- Material provided:
·····

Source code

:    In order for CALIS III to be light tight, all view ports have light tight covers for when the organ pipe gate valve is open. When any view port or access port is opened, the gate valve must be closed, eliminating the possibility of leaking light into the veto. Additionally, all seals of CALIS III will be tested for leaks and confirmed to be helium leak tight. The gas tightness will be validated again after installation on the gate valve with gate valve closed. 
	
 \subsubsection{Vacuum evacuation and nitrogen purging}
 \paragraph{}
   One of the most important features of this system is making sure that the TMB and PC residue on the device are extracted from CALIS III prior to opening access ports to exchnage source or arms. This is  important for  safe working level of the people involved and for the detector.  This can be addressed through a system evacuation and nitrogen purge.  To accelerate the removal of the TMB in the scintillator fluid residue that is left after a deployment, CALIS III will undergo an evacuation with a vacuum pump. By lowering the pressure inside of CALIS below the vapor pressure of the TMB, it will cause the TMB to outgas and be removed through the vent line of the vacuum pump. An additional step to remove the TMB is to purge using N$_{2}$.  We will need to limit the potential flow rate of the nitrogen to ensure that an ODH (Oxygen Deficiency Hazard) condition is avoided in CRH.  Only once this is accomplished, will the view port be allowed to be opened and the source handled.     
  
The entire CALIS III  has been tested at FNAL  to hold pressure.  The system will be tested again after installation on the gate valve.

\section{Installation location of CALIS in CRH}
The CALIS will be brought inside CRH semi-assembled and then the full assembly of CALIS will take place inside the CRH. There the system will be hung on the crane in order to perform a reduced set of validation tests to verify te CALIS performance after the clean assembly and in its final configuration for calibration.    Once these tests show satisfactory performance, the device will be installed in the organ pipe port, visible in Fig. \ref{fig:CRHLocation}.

·····

- Task details: Character for character, reproduce all of the lines above.

- Written solution:
Source code

:    In order for CALIS III to be light tight, all view ports have light tight covers for when the organ pipe gate valve is open. When any view port or access port is opened, the gate valve must be closed, eliminating the possibility of leaking light into the veto. Additionally, all seals of CALIS III will be tested for leaks and confirmed to be helium leak tight. The gas tightness will be validated again after installation on the gate valve with gate valve closed. 
	
 \subsubsection{Vacuum evacuation and nitrogen purging}
 \paragraph{}
   One of the most important features of this system is making sure that the TMB and PC residue on the device are extracted from CALIS III prior to opening access ports to exchnage source or arms. This is  important for  safe working level of the people involved and for the detector.  This can be addressed through a system evacuation and nitrogen purge.  To accelerate the removal of the TMB in the scintillator fluid residue that is left after a deployment, CALIS III will undergo an evacuation with a vacuum pump. By lowering the pressure inside of CALIS below the vapor pressure of the TMB, it will cause the TMB to outgas and be removed through the vent line of the vacuum pump. An additional step to remove the TMB is to purge using N$_{2}$.  We will need to limit the potential flow rate of the nitrogen to ensure that an ODH (Oxygen Deficiency Hazard) condition is avoided in CRH.  Only once this is accomplished, will the view port be allowed to be opened and the source handled.     
  
The entire CALIS III  has been tested at FNAL  to hold pressure.  The system will be tested again after installation on the gate valve.

\section{Installation location of CALIS in CRH}
The CALIS will be brought inside CRH semi-assembled and then the full assembly of CALIS will take place inside the CRH. There the system will be hung on the crane in order to perform a reduced set of validation tests to verify te CALIS performance after the clean assembly and in its final configuration for calibration.    Once these tests show satisfactory performance, the device will be installed in the organ pipe port, visible in Fig. \ref{fig:CRHLocation}.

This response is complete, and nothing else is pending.